==== Data for this task
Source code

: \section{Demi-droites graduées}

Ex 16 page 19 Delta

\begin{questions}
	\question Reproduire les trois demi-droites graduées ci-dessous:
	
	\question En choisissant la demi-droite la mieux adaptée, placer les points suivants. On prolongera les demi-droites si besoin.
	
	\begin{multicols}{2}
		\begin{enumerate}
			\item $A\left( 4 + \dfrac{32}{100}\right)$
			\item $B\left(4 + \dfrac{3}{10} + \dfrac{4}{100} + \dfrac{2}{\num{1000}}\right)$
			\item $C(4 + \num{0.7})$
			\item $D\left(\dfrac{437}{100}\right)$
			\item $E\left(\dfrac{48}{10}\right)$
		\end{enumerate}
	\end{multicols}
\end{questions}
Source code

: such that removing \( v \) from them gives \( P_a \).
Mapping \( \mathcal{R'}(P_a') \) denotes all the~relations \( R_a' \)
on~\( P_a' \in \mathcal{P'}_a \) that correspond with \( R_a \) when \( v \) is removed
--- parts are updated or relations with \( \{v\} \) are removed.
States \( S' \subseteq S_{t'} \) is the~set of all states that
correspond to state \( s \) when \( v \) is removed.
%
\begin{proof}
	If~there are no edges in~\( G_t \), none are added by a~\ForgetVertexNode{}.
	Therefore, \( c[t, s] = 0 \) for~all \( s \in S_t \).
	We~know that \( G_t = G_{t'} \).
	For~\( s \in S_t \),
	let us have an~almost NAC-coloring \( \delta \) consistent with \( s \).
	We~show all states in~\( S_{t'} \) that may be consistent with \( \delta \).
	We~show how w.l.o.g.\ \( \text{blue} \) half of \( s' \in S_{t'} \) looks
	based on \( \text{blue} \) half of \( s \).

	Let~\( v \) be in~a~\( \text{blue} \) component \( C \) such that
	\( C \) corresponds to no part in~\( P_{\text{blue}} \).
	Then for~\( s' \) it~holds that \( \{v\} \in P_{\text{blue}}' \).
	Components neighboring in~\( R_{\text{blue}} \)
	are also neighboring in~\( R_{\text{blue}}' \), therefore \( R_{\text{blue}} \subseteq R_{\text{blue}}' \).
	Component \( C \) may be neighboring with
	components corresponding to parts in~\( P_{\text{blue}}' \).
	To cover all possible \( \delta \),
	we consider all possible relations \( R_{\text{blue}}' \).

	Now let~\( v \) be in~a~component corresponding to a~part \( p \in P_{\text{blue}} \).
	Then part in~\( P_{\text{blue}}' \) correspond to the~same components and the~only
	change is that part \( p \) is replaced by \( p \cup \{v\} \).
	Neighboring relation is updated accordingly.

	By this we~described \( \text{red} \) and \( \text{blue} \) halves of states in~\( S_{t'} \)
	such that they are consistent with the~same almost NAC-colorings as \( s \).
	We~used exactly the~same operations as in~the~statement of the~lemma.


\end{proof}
========
*What the task asks*
Where the data above reaches the line holding "gives \( P_a \).", begin printing, and stop after the line holding "We~know that \( G_t". Each line must be reproduced exactly, with nothing else added.

*Output for this exercise*
: such that removing \( v \) from them gives \( P_a \).
Mapping \( \mathcal{R'}(P_a') \) denotes all the~relations \( R_a' \)
on~\( P_a' \in \mathcal{P'}_a \) that correspond with \( R_a \) when \( v \) is removed
--- parts are updated or relations with \( \{v\} \) are removed.
States \( S' \subseteq S_{t'} \) is the~set of all states that
correspond to state \( s \) when \( v \) is removed.
%
\begin{proof}
	If~there are no edges in~\( G_t \), none are added by a~\ForgetVertexNode{}.
	Therefore, \( c[t, s] = 0 \) for~all \( s \in S_t \).
	We~know that \( G_t = G_{t'} \).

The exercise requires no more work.